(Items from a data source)
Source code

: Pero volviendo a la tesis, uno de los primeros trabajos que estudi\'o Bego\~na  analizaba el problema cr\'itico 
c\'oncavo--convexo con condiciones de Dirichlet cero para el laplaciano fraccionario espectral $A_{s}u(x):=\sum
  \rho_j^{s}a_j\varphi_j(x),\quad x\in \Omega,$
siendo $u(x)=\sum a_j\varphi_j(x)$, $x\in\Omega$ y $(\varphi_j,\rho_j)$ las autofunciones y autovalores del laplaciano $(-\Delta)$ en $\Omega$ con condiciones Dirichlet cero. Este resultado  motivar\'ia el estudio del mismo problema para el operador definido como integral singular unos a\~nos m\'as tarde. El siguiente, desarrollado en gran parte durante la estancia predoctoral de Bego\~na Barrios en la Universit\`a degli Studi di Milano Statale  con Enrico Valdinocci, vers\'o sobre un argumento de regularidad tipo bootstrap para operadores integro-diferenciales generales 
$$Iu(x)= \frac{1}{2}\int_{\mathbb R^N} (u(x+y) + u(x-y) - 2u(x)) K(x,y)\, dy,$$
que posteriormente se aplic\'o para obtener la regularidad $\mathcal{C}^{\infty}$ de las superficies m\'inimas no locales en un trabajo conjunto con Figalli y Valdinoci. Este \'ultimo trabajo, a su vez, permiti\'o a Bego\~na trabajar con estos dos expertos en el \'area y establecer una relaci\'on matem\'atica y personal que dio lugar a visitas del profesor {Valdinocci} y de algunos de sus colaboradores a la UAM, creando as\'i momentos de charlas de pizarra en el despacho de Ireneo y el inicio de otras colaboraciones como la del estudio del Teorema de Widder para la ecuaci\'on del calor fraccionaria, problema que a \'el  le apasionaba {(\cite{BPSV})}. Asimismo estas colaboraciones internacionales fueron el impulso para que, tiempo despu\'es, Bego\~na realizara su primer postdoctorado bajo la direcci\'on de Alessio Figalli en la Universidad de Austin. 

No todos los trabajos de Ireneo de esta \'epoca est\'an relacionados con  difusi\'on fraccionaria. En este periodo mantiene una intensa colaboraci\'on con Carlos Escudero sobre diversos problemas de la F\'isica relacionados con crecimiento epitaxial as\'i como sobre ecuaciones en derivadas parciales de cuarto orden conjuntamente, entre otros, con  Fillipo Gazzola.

EXERCISE INSTRUCTIONS -> Where does "trabajos" appear in the records above? Copy every line that has it.

TASK RESPONSE ->
: Pero volviendo a la tesis, uno de los primeros trabajos que estudi\'o Bego\~na  analizaba el problema cr\'itico 
No todos los trabajos de Ireneo de esta \'epoca est\'an relacionados con  difusi\'on fraccionaria. En este periodo mantiene una intensa colaboraci\'on con Carlos Escudero sobre diversos problemas de la F\'isica relacionados con crecimiento epitaxial as\'i como sobre ecuaciones en derivadas parciales de cuarto orden conjuntamente, entre otros, con  Fillipo Gazzola.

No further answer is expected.